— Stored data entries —
::::

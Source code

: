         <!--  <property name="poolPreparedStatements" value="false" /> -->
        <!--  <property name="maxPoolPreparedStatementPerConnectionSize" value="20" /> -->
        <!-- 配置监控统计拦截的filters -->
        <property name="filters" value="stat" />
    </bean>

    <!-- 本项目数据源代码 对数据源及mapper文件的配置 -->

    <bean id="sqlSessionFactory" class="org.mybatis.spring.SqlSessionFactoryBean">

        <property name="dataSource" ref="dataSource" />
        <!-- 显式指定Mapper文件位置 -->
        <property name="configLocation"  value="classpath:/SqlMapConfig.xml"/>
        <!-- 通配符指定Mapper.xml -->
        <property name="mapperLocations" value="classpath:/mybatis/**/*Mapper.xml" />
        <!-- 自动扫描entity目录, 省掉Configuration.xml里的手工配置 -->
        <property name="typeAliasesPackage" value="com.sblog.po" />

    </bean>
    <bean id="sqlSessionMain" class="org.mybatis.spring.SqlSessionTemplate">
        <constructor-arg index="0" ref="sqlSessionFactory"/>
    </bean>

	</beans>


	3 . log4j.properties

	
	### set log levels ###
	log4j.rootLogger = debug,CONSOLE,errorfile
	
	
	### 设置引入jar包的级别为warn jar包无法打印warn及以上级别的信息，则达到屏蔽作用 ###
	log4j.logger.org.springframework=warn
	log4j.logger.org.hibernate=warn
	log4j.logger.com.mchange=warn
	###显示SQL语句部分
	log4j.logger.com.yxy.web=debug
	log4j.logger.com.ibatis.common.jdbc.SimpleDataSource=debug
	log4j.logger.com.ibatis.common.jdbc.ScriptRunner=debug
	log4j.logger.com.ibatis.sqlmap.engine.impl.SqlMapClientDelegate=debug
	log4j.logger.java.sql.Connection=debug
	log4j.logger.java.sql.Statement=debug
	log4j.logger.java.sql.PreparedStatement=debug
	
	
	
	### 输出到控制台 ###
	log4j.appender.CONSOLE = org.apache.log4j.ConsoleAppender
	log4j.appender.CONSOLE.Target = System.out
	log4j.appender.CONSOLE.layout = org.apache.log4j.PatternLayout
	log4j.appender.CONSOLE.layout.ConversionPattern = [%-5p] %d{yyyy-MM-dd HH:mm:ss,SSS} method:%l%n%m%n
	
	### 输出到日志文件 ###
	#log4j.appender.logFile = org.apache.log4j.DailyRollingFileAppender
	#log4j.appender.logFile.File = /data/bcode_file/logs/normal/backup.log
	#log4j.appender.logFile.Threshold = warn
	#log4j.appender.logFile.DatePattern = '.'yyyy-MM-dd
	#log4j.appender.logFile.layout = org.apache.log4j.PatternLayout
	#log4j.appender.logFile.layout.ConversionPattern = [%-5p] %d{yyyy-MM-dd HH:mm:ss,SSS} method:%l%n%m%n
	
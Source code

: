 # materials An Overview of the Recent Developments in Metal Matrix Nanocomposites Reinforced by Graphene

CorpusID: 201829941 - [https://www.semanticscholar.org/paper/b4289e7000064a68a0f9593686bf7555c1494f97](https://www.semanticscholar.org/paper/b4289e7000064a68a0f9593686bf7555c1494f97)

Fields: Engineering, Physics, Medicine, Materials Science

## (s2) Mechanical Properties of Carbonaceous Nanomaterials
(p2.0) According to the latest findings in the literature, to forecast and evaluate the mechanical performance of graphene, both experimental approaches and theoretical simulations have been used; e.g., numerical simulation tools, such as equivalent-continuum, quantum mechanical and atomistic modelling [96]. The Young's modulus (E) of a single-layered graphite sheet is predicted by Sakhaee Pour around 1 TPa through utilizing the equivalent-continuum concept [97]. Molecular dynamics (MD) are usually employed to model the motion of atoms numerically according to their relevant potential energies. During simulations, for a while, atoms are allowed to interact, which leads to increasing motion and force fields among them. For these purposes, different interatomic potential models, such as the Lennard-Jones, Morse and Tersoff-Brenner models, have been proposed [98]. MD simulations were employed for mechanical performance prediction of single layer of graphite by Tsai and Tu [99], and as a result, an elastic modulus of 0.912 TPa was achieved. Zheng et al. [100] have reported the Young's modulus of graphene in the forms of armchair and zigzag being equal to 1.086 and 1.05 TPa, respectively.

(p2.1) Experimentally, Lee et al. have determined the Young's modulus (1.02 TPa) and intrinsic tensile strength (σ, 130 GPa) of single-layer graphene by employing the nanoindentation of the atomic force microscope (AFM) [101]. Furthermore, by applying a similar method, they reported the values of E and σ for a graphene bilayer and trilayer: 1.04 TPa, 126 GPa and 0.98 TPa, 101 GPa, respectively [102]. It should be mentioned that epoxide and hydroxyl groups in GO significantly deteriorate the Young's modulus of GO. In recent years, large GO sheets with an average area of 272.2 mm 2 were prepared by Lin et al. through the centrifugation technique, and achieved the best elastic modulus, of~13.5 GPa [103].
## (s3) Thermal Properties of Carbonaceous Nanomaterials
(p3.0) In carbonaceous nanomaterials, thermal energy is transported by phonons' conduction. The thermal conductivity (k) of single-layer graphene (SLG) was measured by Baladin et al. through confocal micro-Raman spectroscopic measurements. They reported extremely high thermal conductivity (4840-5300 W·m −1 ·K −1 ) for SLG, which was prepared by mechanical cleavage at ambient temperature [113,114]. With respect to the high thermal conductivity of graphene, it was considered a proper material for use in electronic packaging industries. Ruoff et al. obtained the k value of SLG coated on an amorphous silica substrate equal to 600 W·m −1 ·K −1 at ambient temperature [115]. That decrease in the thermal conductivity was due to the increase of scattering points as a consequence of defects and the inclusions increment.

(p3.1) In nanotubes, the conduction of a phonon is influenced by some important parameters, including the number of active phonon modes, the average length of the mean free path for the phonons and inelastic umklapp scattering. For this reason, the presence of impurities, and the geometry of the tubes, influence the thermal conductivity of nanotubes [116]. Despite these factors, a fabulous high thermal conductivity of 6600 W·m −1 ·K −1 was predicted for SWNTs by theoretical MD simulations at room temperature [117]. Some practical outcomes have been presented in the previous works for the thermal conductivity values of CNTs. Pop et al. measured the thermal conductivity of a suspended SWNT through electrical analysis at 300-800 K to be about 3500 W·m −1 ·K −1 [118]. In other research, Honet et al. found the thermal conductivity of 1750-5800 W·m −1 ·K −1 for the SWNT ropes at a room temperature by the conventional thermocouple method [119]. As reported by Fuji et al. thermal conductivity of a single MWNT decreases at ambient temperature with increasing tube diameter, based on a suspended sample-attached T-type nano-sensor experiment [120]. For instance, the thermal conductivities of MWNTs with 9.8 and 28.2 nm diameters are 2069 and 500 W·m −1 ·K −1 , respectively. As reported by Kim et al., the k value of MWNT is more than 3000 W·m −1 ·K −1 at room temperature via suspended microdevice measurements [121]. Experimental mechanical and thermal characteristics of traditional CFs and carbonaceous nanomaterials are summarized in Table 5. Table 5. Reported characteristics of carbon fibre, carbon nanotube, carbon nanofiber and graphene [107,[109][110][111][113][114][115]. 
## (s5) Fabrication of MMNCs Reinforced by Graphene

::::

— Work to complete —
Above are the records; from them, give again exactly the lines from the one containing "log4j.logger.java.sql.Connection=debug" through the one containing "### 输出到日志文件 ###", both included.

— Response to the task —
	log4j.logger.java.sql.Connection=debug
	log4j.logger.java.sql.Statement=debug
	log4j.logger.java.sql.PreparedStatement=debug
	
	
	
	### 输出到控制台 ###
	log4j.appender.CONSOLE = org.apache.log4j.ConsoleAppender
	log4j.appender.CONSOLE.Target = System.out
	log4j.appender.CONSOLE.layout = org.apache.log4j.PatternLayout
	log4j.appender.CONSOLE.layout.ConversionPattern = [%-5p] %d{yyyy-MM-dd HH:mm:ss,SSS} method:%l%n%m%n
	
	### 输出到日志文件 ###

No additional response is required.